**Assigned task**
Among the lines below, some may contain the string "Suit". Say how many do, and give nothing besides the number.

**The data**

===============

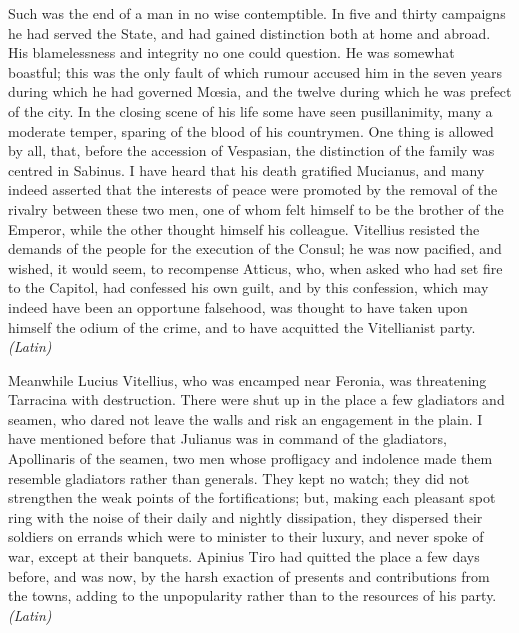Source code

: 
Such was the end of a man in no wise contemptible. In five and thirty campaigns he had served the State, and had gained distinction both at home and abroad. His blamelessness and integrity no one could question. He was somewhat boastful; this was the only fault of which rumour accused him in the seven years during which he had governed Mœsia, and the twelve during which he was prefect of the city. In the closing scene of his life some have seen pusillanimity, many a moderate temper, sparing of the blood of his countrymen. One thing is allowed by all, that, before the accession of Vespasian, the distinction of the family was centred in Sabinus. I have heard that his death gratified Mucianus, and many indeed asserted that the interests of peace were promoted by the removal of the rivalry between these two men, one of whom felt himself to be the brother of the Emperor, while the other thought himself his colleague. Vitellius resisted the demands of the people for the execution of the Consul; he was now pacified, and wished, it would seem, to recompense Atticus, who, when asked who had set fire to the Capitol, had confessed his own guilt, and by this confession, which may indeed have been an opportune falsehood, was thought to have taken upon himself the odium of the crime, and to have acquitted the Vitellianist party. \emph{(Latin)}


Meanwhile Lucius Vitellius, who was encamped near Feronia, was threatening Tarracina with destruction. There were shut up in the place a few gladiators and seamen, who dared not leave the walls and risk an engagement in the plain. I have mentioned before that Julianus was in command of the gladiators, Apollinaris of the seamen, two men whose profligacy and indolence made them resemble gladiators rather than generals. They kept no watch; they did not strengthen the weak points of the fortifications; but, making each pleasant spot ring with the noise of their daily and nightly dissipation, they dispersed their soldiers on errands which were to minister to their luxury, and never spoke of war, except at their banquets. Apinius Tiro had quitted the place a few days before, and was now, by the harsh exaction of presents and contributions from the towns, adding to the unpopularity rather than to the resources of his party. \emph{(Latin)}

===============

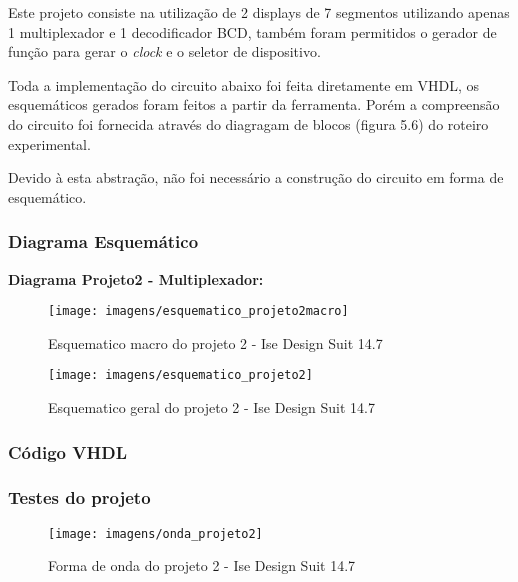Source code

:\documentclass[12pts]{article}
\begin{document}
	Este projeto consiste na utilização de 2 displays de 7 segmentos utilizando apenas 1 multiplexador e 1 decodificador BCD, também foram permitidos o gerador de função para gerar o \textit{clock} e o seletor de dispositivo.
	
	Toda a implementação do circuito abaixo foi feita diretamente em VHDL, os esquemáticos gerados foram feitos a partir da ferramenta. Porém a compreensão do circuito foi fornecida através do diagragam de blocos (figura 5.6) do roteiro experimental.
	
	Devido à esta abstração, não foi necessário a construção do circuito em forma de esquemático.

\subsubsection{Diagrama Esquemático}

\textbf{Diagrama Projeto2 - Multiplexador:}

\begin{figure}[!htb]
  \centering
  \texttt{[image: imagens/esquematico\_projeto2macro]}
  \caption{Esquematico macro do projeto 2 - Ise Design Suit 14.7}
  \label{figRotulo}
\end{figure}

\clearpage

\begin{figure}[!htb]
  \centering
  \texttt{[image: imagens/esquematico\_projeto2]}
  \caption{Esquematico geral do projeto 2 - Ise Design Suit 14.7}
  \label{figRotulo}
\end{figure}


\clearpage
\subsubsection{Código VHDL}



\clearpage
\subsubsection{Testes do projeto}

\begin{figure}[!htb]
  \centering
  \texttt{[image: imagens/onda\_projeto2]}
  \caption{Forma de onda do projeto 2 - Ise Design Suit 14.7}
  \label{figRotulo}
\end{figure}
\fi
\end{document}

===============

**Task output**
3